§ WHAT NEEDS TO BE DONE
Produce one exact copy of the records, no pictures.

§ Plain-text document sources
◆ ◆ ◆
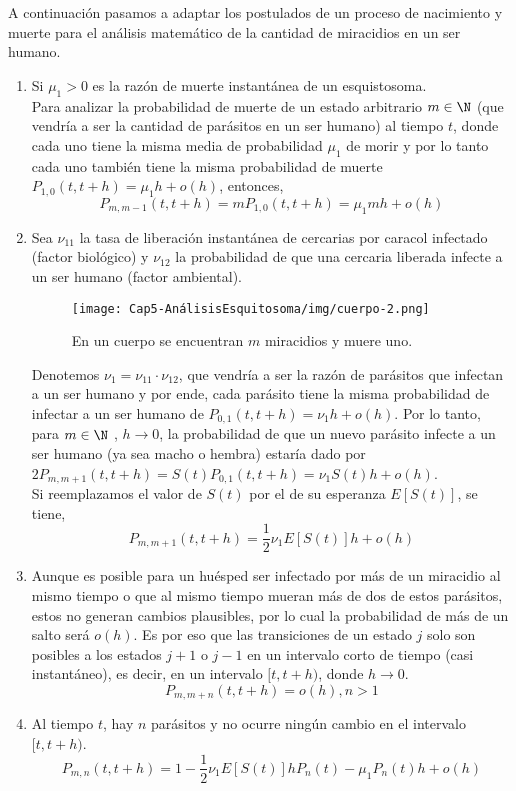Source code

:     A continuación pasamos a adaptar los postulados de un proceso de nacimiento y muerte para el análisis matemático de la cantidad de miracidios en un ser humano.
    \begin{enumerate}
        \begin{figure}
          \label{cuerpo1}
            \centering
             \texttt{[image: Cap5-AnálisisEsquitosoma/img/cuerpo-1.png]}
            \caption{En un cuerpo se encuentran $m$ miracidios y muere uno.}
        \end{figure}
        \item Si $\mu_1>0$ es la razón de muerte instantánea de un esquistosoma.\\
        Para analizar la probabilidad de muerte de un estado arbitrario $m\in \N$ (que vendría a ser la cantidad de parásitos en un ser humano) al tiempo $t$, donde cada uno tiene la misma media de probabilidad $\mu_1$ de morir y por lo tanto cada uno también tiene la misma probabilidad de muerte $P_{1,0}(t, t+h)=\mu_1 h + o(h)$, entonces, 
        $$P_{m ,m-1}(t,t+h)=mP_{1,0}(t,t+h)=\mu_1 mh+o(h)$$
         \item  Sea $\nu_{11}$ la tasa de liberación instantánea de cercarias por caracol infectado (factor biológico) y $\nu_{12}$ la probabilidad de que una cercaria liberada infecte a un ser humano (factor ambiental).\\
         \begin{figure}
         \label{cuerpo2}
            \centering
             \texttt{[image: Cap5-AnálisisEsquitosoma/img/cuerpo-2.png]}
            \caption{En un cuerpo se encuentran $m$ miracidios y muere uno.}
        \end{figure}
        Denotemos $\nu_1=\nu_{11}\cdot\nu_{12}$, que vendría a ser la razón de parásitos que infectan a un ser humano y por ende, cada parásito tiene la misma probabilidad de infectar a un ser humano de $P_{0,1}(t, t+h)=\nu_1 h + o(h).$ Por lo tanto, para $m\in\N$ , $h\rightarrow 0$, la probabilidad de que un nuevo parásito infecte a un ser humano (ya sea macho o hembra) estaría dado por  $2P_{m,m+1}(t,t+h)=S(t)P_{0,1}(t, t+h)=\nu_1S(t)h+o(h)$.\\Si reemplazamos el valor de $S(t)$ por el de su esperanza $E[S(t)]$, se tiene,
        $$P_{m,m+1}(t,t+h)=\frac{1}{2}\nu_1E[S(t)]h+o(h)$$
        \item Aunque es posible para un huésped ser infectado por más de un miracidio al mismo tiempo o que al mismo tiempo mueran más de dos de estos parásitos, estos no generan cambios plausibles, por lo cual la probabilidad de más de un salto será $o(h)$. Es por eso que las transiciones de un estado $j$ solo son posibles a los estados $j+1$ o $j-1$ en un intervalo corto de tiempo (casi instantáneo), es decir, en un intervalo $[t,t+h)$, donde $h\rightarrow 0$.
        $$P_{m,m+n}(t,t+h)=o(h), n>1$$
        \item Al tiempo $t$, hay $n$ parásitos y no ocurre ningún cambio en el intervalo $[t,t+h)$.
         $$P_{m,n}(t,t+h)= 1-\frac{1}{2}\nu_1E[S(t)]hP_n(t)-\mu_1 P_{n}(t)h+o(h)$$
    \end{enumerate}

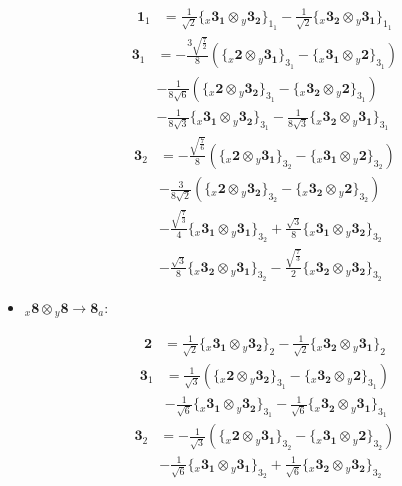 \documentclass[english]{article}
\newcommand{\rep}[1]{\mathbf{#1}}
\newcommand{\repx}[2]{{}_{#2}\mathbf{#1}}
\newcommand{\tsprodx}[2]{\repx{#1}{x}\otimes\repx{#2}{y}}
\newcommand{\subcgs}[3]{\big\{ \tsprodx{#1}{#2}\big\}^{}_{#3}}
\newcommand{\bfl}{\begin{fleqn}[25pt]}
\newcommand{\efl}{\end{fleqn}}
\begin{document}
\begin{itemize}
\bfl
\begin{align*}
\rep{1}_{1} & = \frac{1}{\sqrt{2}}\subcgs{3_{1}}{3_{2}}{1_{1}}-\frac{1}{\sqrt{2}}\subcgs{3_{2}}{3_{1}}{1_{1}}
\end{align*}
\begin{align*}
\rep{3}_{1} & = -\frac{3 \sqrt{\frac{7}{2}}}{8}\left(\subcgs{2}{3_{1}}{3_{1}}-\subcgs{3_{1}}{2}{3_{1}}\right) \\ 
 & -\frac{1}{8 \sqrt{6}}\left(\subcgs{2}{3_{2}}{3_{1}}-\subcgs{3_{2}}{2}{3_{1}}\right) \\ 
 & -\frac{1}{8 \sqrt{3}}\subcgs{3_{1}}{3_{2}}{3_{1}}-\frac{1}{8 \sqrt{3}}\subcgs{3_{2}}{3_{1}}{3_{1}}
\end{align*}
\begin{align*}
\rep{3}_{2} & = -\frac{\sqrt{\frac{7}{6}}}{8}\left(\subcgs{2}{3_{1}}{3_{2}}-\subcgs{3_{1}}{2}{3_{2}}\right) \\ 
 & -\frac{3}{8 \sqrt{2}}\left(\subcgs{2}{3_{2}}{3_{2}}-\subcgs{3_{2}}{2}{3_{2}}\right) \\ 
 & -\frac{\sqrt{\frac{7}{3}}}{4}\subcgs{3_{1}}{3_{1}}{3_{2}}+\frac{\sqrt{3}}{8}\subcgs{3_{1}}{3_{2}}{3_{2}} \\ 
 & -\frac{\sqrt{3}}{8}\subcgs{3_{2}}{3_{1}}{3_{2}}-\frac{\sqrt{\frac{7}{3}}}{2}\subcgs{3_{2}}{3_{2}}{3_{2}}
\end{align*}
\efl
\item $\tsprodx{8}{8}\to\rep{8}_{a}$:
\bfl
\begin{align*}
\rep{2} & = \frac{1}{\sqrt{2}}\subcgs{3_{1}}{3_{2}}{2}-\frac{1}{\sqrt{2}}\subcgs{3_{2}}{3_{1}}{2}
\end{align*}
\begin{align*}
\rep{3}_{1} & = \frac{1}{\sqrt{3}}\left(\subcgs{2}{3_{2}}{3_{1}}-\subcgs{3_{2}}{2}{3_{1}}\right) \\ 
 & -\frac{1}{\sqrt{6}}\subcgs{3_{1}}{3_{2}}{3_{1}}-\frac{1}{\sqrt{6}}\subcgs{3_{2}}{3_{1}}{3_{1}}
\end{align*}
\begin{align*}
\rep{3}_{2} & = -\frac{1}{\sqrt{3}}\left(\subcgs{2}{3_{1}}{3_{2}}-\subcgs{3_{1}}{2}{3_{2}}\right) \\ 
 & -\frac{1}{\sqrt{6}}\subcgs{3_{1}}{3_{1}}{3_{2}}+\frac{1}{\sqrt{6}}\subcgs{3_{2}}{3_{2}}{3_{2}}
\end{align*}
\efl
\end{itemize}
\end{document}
◆ ◆ ◆
§ EXERCISE RESPONSE
Source code

:     A continuación pasamos a adaptar los postulados de un proceso de nacimiento y muerte para el análisis matemático de la cantidad de miracidios en un ser humano.
    \begin{enumerate}
        \begin{figure}
          \label{cuerpo1}
            \centering
             \texttt{[image: Cap5-AnálisisEsquitosoma/img/cuerpo-1.png]}
            \caption{En un cuerpo se encuentran $m$ miracidios y muere uno.}
        \end{figure}
        \item Si $\mu_1>0$ es la razón de muerte instantánea de un esquistosoma.\\
        Para analizar la probabilidad de muerte de un estado arbitrario $m\in \N$ (que vendría a ser la cantidad de parásitos en un ser humano) al tiempo $t$, donde cada uno tiene la misma media de probabilidad $\mu_1$ de morir y por lo tanto cada uno también tiene la misma probabilidad de muerte $P_{1,0}(t, t+h)=\mu_1 h + o(h)$, entonces, 
        $$P_{m ,m-1}(t,t+h)=mP_{1,0}(t,t+h)=\mu_1 mh+o(h)$$
         \item  Sea $\nu_{11}$ la tasa de liberación instantánea de cercarias por caracol infectado (factor biológico) y $\nu_{12}$ la probabilidad de que una cercaria liberada infecte a un ser humano (factor ambiental).\\
         \begin{figure}
         \label{cuerpo2}
            \centering
             \texttt{[image: Cap5-AnálisisEsquitosoma/img/cuerpo-2.png]}
            \caption{En un cuerpo se encuentran $m$ miracidios y muere uno.}
        \end{figure}
        Denotemos $\nu_1=\nu_{11}\cdot\nu_{12}$, que vendría a ser la razón de parásitos que infectan a un ser humano y por ende, cada parásito tiene la misma probabilidad de infectar a un ser humano de $P_{0,1}(t, t+h)=\nu_1 h + o(h).$ Por lo tanto, para $m\in\N$ , $h\rightarrow 0$, la probabilidad de que un nuevo parásito infecte a un ser humano (ya sea macho o hembra) estaría dado por  $2P_{m,m+1}(t,t+h)=S(t)P_{0,1}(t, t+h)=\nu_1S(t)h+o(h)$.\\Si reemplazamos el valor de $S(t)$ por el de su esperanza $E[S(t)]$, se tiene,
        $$P_{m,m+1}(t,t+h)=\frac{1}{2}\nu_1E[S(t)]h+o(h)$$
        \item Aunque es posible para un huésped ser infectado por más de un miracidio al mismo tiempo o que al mismo tiempo mueran más de dos de estos parásitos, estos no generan cambios plausibles, por lo cual la probabilidad de más de un salto será $o(h)$. Es por eso que las transiciones de un estado $j$ solo son posibles a los estados $j+1$ o $j-1$ en un intervalo corto de tiempo (casi instantáneo), es decir, en un intervalo $[t,t+h)$, donde $h\rightarrow 0$.
        $$P_{m,m+n}(t,t+h)=o(h), n>1$$
        \item Al tiempo $t$, hay $n$ parásitos y no ocurre ningún cambio en el intervalo $[t,t+h)$.
         $$P_{m,n}(t,t+h)= 1-\frac{1}{2}\nu_1E[S(t)]hP_n(t)-\mu_1 P_{n}(t)h+o(h)$$
    \end{enumerate}

 \documentclass[english]{article}
\newcommand{\rep}[1]{\mathbf{#1}}
\newcommand{\repx}[2]{{}_{#2}\mathbf{#1}}
\newcommand{\tsprodx}[2]{\repx{#1}{x}\otimes\repx{#2}{y}}
\newcommand{\subcgs}[3]{\big\{ \tsprodx{#1}{#2}\big\}^{}_{#3}}
\newcommand{\bfl}{\begin{fleqn}[25pt]}
\newcommand{\efl}{\end{fleqn}}
\begin{document}
\begin{itemize}
\bfl
\begin{align*}
\rep{1}_{1} & = \frac{1}{\sqrt{2}}\subcgs{3_{1}}{3_{2}}{1_{1}}-\frac{1}{\sqrt{2}}\subcgs{3_{2}}{3_{1}}{1_{1}}
\end{align*}
\begin{align*}
\rep{3}_{1} & = -\frac{3 \sqrt{\frac{7}{2}}}{8}\left(\subcgs{2}{3_{1}}{3_{1}}-\subcgs{3_{1}}{2}{3_{1}}\right) \\ 
 & -\frac{1}{8 \sqrt{6}}\left(\subcgs{2}{3_{2}}{3_{1}}-\subcgs{3_{2}}{2}{3_{1}}\right) \\ 
 & -\frac{1}{8 \sqrt{3}}\subcgs{3_{1}}{3_{2}}{3_{1}}-\frac{1}{8 \sqrt{3}}\subcgs{3_{2}}{3_{1}}{3_{1}}
\end{align*}
\begin{align*}
\rep{3}_{2} & = -\frac{\sqrt{\frac{7}{6}}}{8}\left(\subcgs{2}{3_{1}}{3_{2}}-\subcgs{3_{1}}{2}{3_{2}}\right) \\ 
 & -\frac{3}{8 \sqrt{2}}\left(\subcgs{2}{3_{2}}{3_{2}}-\subcgs{3_{2}}{2}{3_{2}}\right) \\ 
 & -\frac{\sqrt{\frac{7}{3}}}{4}\subcgs{3_{1}}{3_{1}}{3_{2}}+\frac{\sqrt{3}}{8}\subcgs{3_{1}}{3_{2}}{3_{2}} \\ 
 & -\frac{\sqrt{3}}{8}\subcgs{3_{2}}{3_{1}}{3_{2}}-\frac{\sqrt{\frac{7}{3}}}{2}\subcgs{3_{2}}{3_{2}}{3_{2}}
\end{align*}
\efl
\item $\tsprodx{8}{8}\to\rep{8}_{a}$:
\bfl
\begin{align*}
\rep{2} & = \frac{1}{\sqrt{2}}\subcgs{3_{1}}{3_{2}}{2}-\frac{1}{\sqrt{2}}\subcgs{3_{2}}{3_{1}}{2}
\end{align*}
\begin{align*}
\rep{3}_{1} & = \frac{1}{\sqrt{3}}\left(\subcgs{2}{3_{2}}{3_{1}}-\subcgs{3_{2}}{2}{3_{1}}\right) \\ 
 & -\frac{1}{\sqrt{6}}\subcgs{3_{1}}{3_{2}}{3_{1}}-\frac{1}{\sqrt{6}}\subcgs{3_{2}}{3_{1}}{3_{1}}
\end{align*}
\begin{align*}
\rep{3}_{2} & = -\frac{1}{\sqrt{3}}\left(\subcgs{2}{3_{1}}{3_{2}}-\subcgs{3_{1}}{2}{3_{2}}\right) \\ 
 & -\frac{1}{\sqrt{6}}\subcgs{3_{1}}{3_{1}}{3_{2}}+\frac{1}{\sqrt{6}}\subcgs{3_{2}}{3_{2}}{3_{2}}
\end{align*}
\efl
\end{itemize}
\end{document}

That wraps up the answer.